La definición de los derechos políticos de los extranjeros (y, en realidad, de “cualquiera”) no puede basarse en una definición de la “pertenencia”. Pues, la pertenencia es inverificable y se funda sobre criterios absolutamente variables, históricos y políticos. Es preciso avanzar sobre una definición que dé cuenta de la movilidad y de la fluidez de las “pertenencias” a partir de un criterio situacional y concreto: la residencia.
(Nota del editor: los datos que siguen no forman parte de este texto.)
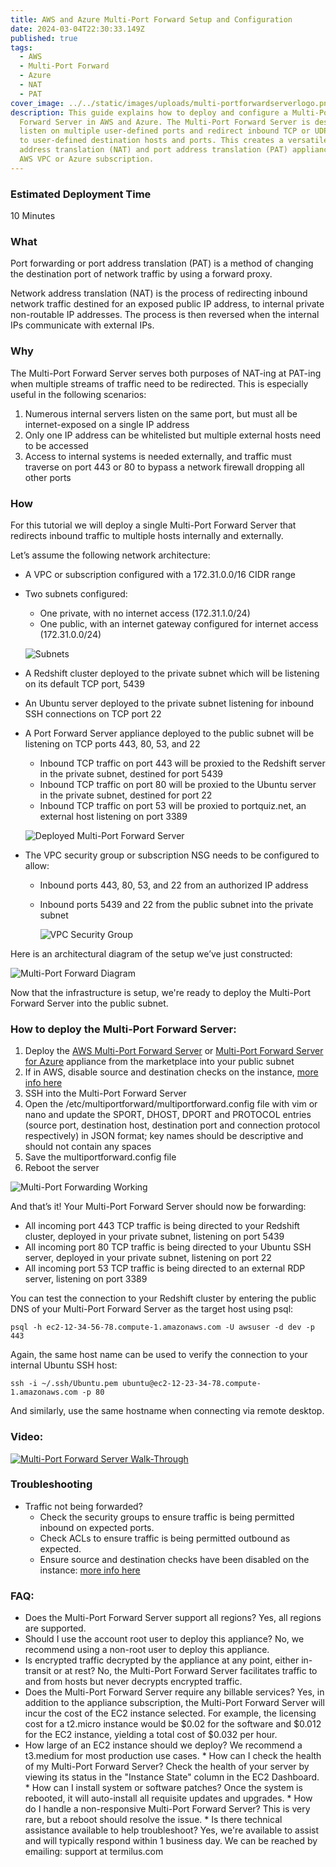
 ```yaml
---
title: AWS and Azure Multi-Port Forward Setup and Configuration
date: 2024-03-04T22:30:33.149Z
published: true
tags:
  - AWS
  - Multi-Port Forward
  - Azure
  - NAT
  - PAT
cover_image: ../../static/images/uploads/multi-portforwardserverlogo.png
description: This guide explains how to deploy and configure a Multi-Port
  Forward Server in AWS and Azure. The Multi-Port Forward Server is designed to
  listen on multiple user-defined ports and redirect inbound TCP or UDP traffic
  to user-defined destination hosts and ports. This creates a versatile network
  address translation (NAT) and port address translation (PAT) appliance in your
  AWS VPC or Azure subscription.
---
```

### **Estimated Deployment Time**

1﻿0 Minutes

### **What**

Port forwarding or port address translation (PAT) is a method of changing the destination port of network traffic by using a forward proxy.

Network address translation (NAT) is the process of redirecting inbound network traffic destined for an exposed public IP address, to internal private non-routable IP addresses. The process is then reversed when the internal IPs communicate with external IPs.

### **Why**

The Multi-Port Forward Server serves both purposes of NAT-ing at PAT-ing when multiple streams of traffic need to be redirected. This is especially useful in the following scenarios:

1. Numerous internal servers listen on the same port, but must all be internet-exposed on a single IP address
2. Only one IP address can be whitelisted but multiple external hosts need to be accessed
3. Access to internal systems is needed externally, and traffic must traverse on port 443 or 80 to bypass a network firewall dropping all other ports

### **How**

For this tutorial we will deploy a single Multi-Port Forward Server that redirects inbound traffic to multiple hosts internally and externally.

Let’s assume the following network architecture:

* A VPC or subscription configured with a 172.31.0.0/16 CIDR range
* Two subnets configured:

  * One private, with no internet access (172.31.1.0/24)
  * One public, with an internet gateway configured for internet access (172.31.0.0/24)

  ![Subnets](../../static/images/uploads/portforward-subnets.png)
* A Redshift cluster deployed to the private subnet which will be listening on its default TCP port, 5439
* An Ubuntu server deployed to the private subnet listening for inbound SSH connections on TCP port 22
* A Port Forward Server appliance deployed to the public subnet will be listening on TCP ports 443, 80, 53, and 22

  * Inbound TCP traffic on port 443 will be proxied to the Redshift server in the private subnet, destined for port 5439
  * Inbound TCP traffic on port 80 will be proxied to the Ubuntu server in the private subnet, destined for port 22
  * Inbound TCP traffic on port 53 will be proxied to portquiz.net, an external host listening on port 3389

  ![Deployed Multi-Port Forward Server](../../static/images/uploads/deployedmultiportforwardserver.png)
* The VPC security group or subscription NSG needs to be configured to allow:

  * Inbound ports 443, 80, 53, and 22 from an authorized IP address
  * Inbound ports 5439 and 22 from the public subnet into the private subnet

    ![VPC Security Group](../../static/images/uploads/multivpcsecuritygroup.png)

Here is an architectural diagram of the setup we’ve just constructed:

![Multi-Port Forward Diagram](../../static/images/uploads/multi-portforwarddiagram.png)

Now that the infrastructure is setup, we're ready to deploy the Multi-Port Forward Server into the public subnet.

### How to deploy the Multi-Port Forward Server:

1. Deploy the [AWS Multi-Port Forward Server](https://aws.amazon.com/marketplace/pp/prodview-of6usifaxnkcw) or [Multi-Port Forward Server for Azure](https://azuremarketplace.microsoft.com/en-us/marketplace/apps/fatalsecurity1604924013537.multi-port-forward-server?tab=Overview) appliance from the marketplace into your public subnet
2. If in AWS, disable source and destination checks on the instance, [more info here](https://docs.aws.amazon.com/vpc/latest/userguide/VPC_NAT_Instance.html#EIP_Disable_SrcDestCheck)
3. SSH into the Multi-Port Forward Server
4. Open the /etc/multiportforward/​multiportforward.config file with vim or nano and update the SPORT, DHOST, DPORT and PROTOCOL entries (source port, destination host, destination port and connection protocol respectively) in JSON format; key names should be descriptive and should not contain any spaces
5. Save the multiportforward.config file
6. Reboot the server

![Multi-Port Forwarding Working](../../static/images/uploads/multi-portforwardserversetup.png)

And that’s it! Your Multi-Port Forward Server should now be forwarding:

* All incoming port 443 TCP traffic is being directed to your Redshift cluster, deployed in your private subnet, listening on port 5439
* All incoming port 80 TCP traffic is being directed to your Ubuntu SSH server, deployed in your private subnet, listening on port 22
* All incoming port 53 TCP traffic is being directed to an external RDP server, listening on port 3389

You can test the connection to your Redshift cluster by entering the public DNS of your Multi-Port Forward Server as the target host using psql:

`psql -h ec2-12-34-56-78.compute-1.amazonaws.com -U awsuser -d dev -p 443`

Again, the same host name can be used to verify the connection to your internal Ubuntu SSH host:

`ssh -i ~/.ssh/Ubuntu.pem ubuntu@ec2-12-23-34-78.compute-1.amazonaws.com -p 80`

And similarly, use the same hostname when connecting via remote desktop.

### Video:

[![Multi-Port Forward Server Walk-Through](../../static/images/uploads/multiportforwardserverstill.png)](https://youtu.be/teJK8vap4xQ "Multi-Port Forward Server Appliance Walk-Through")

### Troubleshooting

* Traffic not being forwarded?
    * Check the security groups to ensure traffic is being permitted inbound on expected ports.
    * Check ACLs to ensure traffic is being permitted outbound as expected.
    * Ensure source and destination checks have been disabled on the instance: [more info here](https://docs.aws.amazon.com/vpc/latest/userguide/VPC_NAT_Instance.html#EIP_Disable_SrcDestCheck)

### FAQ:

* Does the Multi-Port Forward Server support all regions? Yes, all regions are supported.
* S﻿hould I use the account root user to deploy this appliance? No, we recommend using a non-root user to deploy this appliance.
* I﻿s encrypted traffic decrypted by the appliance at any point, either in-transit or at rest? No, the Multi-Port Forward Server facilitates traffic to and from hosts but never decrypts encrypted traffic.
* D﻿oes the Multi-Port Forward Server require any billable services? Yes, in addition to the appliance subscription, the Multi-Port Forward Server will incur the cost of the EC2 instance selected. For example, the licensing cost for a t2.micro instance would be $0.02 for the software and $0.012 for the EC2 instance, yielding a total cost of $0.032 per hour.
* H﻿ow large of an EC2 instance should we deploy? We recommend a t3.medium for most production use cases.
*﻿ How can I check the health of my Multi-Port Forward Server? Check the health of your server by viewing its status in the "Instance State" column in the EC2 Dashboard.
*﻿ How can I install system or software patches? Once the system is rebooted, it will auto-install all requisite updates and upgrades.
*﻿ How do I handle a non-responsive Multi-Port Forward Server? This is very rare, but a reboot should resolve the issue.
*﻿ Is there technical assistance available to help troubleshoot? Yes, we're available to assist and will typically respond within 1 business day. We can be reached by emailing: support at termilus.com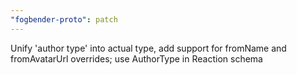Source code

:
 ```yaml
---
"fogbender-proto": patch
---
```


Unify 'author type' into actual type, add support for fromName and fromAvatarUrl overrides; use AuthorType in Reaction schema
En la actualidad son varias las voces que insisten en la idea de que la extensión de la ciudadanía debe basarse ante todo en un cuestionamiento de la nacionalidad como fundamento (al menos exclusivo y excluyente) de la ciudadanía.
Es necesario insistir en el carácter incompleto de la “pertenencia acreditada” a una comunidad en la medida en que no se reconozcan y extiendan los derechos políticos (tanto de elegir, activos, como de ser elegidos, pasivos) a los extranjeros. Estos derechos son una de las condiciones para un verdadero acceso (a priori no clientelar, no sometido a los vaivenes políticos de los gobiernos políticos de turno, no caritativo) a los derechos sociales, económicos e (incluso) civiles. Nadie está sosteniendo que los Estados renuncien a su poder soberano de controlar el ingreso de personas en su territorio, ni a la ausencia de todo criterio para la determinación de las políticas migratorias en un determinado país. De lo que se trata es de modificar palpablemente la calidad de la residencia de los extranjeros, comprometiéndolos activamente en los distintos niveles de la sociedad y haciendo, a su vez, que la sociedad responda frente a ellos.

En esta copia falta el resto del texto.